Taper Training For Marathons
I attended a high school that was known for its swimmers. They were the best in the country, and some of them competed in the Olympics. Before championship meets, you could overhear amusing discussions in the hallways about “shaving down” and “tapering” in an attempt to swim faster. As a member of the cross country and track teams, I was also interested in getting faster. So I couldn’t help but eavesdrop. “What were these odd-sounding things,” I wondered. “Could they work for me, too? Do swimmers have a secret?”
The idea of progressively reducing, or tapering, the training load has been a long tradition among swimmers, the most often-studied athletes in regard to tapering. While it’s not necessary to shave all of your body hair to run faster, marathon runners can benefit from tapering, which enables your body recover, adapt, and overcompensate to the training you’ve done so you’re prepared to run your best race.
There are a number of physiological changes that occur during the taper. Among the most prominent are changes in the characteristics of the blood, including increases in red blood cell volume, total blood volume, and reticulocytes (immature red blood cells), and improvements in the health of red blood cells. These hematological changes reflect a positive balance between hemolyis (the degradation of red blood cells) and erythropoiesis (the production of red blood cells), leading to a greater oxygen carrying capability and, often, an improved performance.
Tapering also increases muscle glycogen content (giving you more fuel), aerobic enzyme activity (allowing for greater aerobic metabolism), and muscular strength and power, and can increase maximum oxygen consumption (VO2max). A decreased level of creatine kinase in the blood (an indirect indicator of muscle damage), which reflects an increased recovery, has also been consistently found following a taper.

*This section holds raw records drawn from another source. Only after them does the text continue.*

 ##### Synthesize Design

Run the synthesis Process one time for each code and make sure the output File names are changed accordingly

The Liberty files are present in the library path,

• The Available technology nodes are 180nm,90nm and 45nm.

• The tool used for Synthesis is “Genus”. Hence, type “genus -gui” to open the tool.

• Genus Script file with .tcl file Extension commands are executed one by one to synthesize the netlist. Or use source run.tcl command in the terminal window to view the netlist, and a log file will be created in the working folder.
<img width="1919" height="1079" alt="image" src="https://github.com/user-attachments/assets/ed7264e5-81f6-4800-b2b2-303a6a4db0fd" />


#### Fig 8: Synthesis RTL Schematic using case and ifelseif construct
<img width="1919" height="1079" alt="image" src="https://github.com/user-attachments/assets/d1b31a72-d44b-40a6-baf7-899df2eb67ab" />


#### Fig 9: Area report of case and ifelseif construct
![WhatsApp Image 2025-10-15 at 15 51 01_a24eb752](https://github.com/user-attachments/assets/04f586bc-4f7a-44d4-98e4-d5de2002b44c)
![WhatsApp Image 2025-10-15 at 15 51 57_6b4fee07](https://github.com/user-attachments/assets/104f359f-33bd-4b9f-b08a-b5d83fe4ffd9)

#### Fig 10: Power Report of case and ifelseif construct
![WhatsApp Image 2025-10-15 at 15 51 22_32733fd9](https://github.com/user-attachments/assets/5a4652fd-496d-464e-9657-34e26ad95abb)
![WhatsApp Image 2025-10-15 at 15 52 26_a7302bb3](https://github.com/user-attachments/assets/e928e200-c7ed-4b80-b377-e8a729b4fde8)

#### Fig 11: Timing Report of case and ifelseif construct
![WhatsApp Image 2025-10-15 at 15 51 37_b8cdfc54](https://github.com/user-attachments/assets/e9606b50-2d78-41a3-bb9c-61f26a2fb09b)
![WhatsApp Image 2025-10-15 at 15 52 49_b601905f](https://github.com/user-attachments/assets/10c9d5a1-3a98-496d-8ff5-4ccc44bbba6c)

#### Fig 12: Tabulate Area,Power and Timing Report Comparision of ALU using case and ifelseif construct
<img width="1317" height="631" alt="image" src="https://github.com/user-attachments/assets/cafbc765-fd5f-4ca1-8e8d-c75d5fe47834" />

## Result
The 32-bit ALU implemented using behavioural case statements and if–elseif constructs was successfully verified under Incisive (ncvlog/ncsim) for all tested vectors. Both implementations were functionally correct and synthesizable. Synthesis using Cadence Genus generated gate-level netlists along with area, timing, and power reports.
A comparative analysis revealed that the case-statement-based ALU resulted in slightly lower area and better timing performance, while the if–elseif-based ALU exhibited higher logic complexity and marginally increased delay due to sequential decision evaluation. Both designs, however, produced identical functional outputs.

The goal of tapering is to recover from prior training without compromising your previous training adaptations. In other words, you want to decrease fatigue without losing fitness. Here’s how to taper to see better results at your next marathon.

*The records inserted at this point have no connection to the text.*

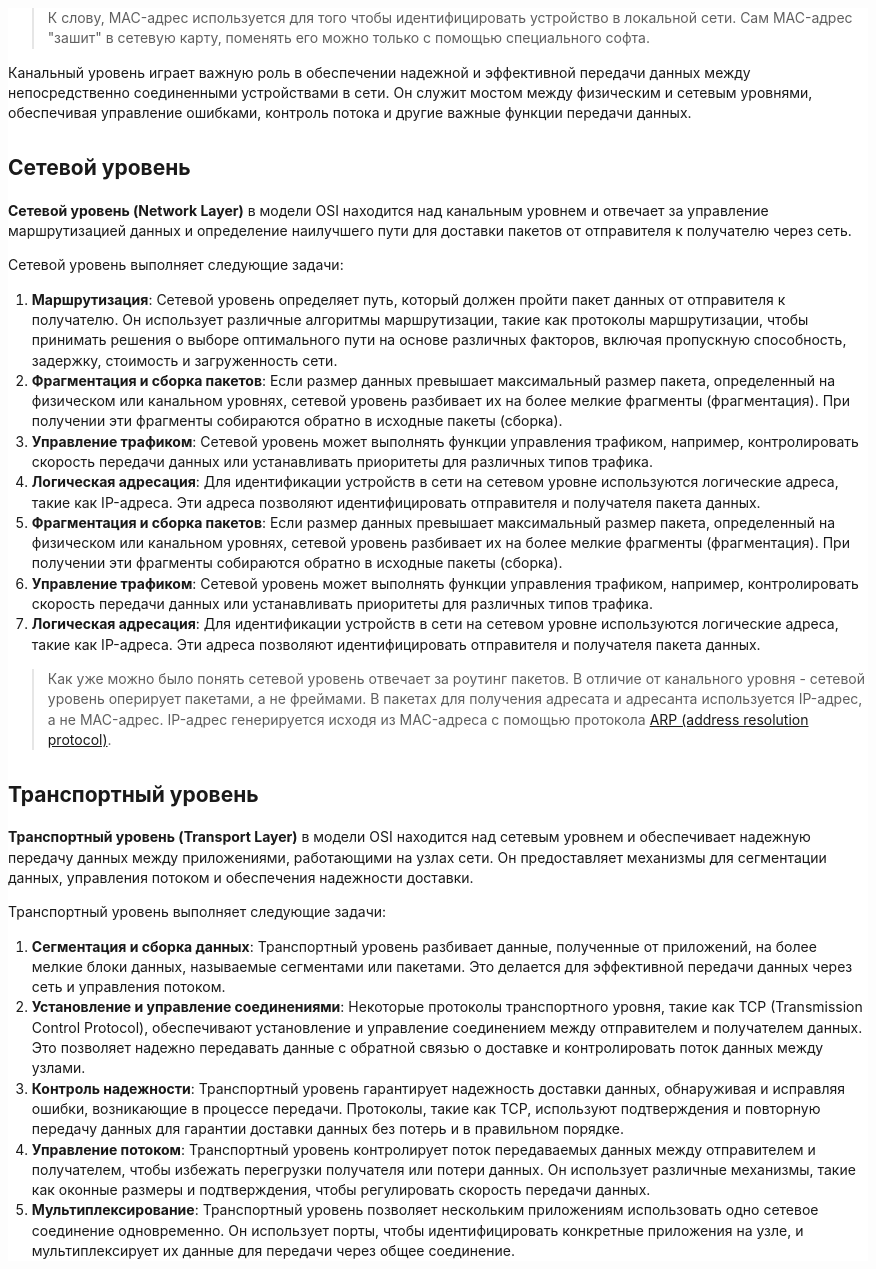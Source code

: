 > К слову, MAC-адрес используется для того чтобы идентифицировать устройство в локальной сети. Сам MAC-адрес "зашит" в сетевую карту, поменять его можно только с помощью специального софта.

Канальный уровень играет важную роль в обеспечении надежной и эффективной передачи данных между непосредственно соединенными устройствами в сети. Он служит мостом между физическим и сетевым уровнями, обеспечивая управление ошибками, контроль потока и другие важные функции передачи данных.

## Сетевой уровень

**Сетевой уровень (Network Layer)** в модели OSI находится над канальным уровнем и отвечает за управление маршрутизацией данных и определение наилучшего пути для доставки пакетов от отправителя к получателю через сеть.

Сетевой уровень выполняет следующие задачи:

1.  **Маршрутизация**: Сетевой уровень определяет путь, который должен пройти пакет данных от отправителя к получателю. Он использует различные алгоритмы маршрутизации, такие как протоколы маршрутизации, чтобы принимать решения о выборе оптимального пути на основе различных факторов, включая пропускную способность, задержку, стоимость и загруженность сети.
2.  **Фрагментация и сборка пакетов**: Если размер данных превышает максимальный размер пакета, определенный на физическом или канальном уровнях, сетевой уровень разбивает их на более мелкие фрагменты (фрагментация). При получении эти фрагменты собираются обратно в исходные пакеты (сборка).
3.  **Управление трафиком**: Сетевой уровень может выполнять функции управления трафиком, например, контролировать скорость передачи данных или устанавливать приоритеты для различных типов трафика.
4.  **Логическая адресация**: Для идентификации устройств в сети на сетевом уровне используются логические адреса, такие как IP-адреса. Эти адреса позволяют идентифицировать отправителя и получателя пакета данных.
5.  **Фрагментация и сборка пакетов**: Если размер данных превышает максимальный размер пакета, определенный на физическом или канальном уровнях, сетевой уровень разбивает их на более мелкие фрагменты (фрагментация). При получении эти фрагменты собираются обратно в исходные пакеты (сборка).
6.  **Управление трафиком**: Сетевой уровень может выполнять функции управления трафиком, например, контролировать скорость передачи данных или устанавливать приоритеты для различных типов трафика.
7.  **Логическая адресация**: Для идентификации устройств в сети на сетевом уровне используются логические адреса, такие как IP-адреса. Эти адреса позволяют идентифицировать отправителя и получателя пакета данных.

> Как уже можно было понять сетевой уровень отвечает за роутинг пакетов. В отличие от канального уровня - сетевой уровень оперирует пакетами, а не фреймами. В пакетах для получения адресата и адресанта используется IP-адрес, а не MAC-адрес. IP-адрес генерируется исходя из MAC-адреса с помощью протокола [ARP (address resolution protocol)](https://ru.wikipedia.org/wiki/ARP).

## Транспортный уровень

**Транспортный уровень (Transport Layer)** в модели OSI находится над сетевым уровнем и обеспечивает надежную передачу данных между приложениями, работающими на узлах сети. Он предоставляет механизмы для сегментации данных, управления потоком и обеспечения надежности доставки.

Транспортный уровень выполняет следующие задачи:

1.  **Сегментация и сборка данных**: Транспортный уровень разбивает данные, полученные от приложений, на более мелкие блоки данных, называемые сегментами или пакетами. Это делается для эффективной передачи данных через сеть и управления потоком.
2.  **Установление и управление соединениями**: Некоторые протоколы транспортного уровня, такие как TCP (Transmission Control Protocol), обеспечивают установление и управление соединением между отправителем и получателем данных. Это позволяет надежно передавать данные с обратной связью о доставке и контролировать поток данных между узлами.
3.  **Контроль надежности**: Транспортный уровень гарантирует надежность доставки данных, обнаруживая и исправляя ошибки, возникающие в процессе передачи. Протоколы, такие как TCP, используют подтверждения и повторную передачу данных для гарантии доставки данных без потерь и в правильном порядке.
4.  **Управление потоком**: Транспортный уровень контролирует поток передаваемых данных между отправителем и получателем, чтобы избежать перегрузки получателя или потери данных. Он использует различные механизмы, такие как оконные размеры и подтверждения, чтобы регулировать скорость передачи данных.
5.  **Мультиплексирование**: Транспортный уровень позволяет нескольким приложениям использовать одно сетевое соединение одновременно. Он использует порты, чтобы идентифицировать конкретные приложения на узле, и мультиплексирует их данные для передачи через общее соединение.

Increase your training volume immediately prior to the taper. Spend a few weeks at this higher volume. The more you run before the taper, the more you benefit from the taper. For example, if you run 60 miles per week before you taper, you reap a greater benefit from your taper than if you run 30 miles per week before tapering. It’s hard to taper down something that hasn’t been built up. Expect a much bigger difference in how your legs feel at the starting line when dropping weekly mileage from 60 to 20 compared to dropping mileage from 30 to 20.
Reduce your weekly mileage quickly and exponentially for 2 to 4 weeks. Cut mileage 30 percent for the first week, 50 percent for the second week, and 65 percent for the week of the marathon (not counting the marathon itself).
Keep the intensity high with interval training. A large reduction in volume accompanied by an increase or maintenance in intensity improves training-induced adaptations. But don’t introduce intense workouts during the taper that you haven’t already done prior to the taper, since that will cause fatigue, which is a big no-no during the taper.
Decrease training intensity slightly during the second week of the taper.
During the week of the marathon, include one interval workout early in the week, cutting back on the pre-taper number of reps.
During the week of the marathon, include a daily reduction in volume over the last few days that mirrors the pattern of the weekly reduction.
Over the final 1 to 2 weeks before the marathon, increase the percentage of calories from carbohydrates to 70%. Women need to also consume more total calories to get the same carbo-loading effect as men.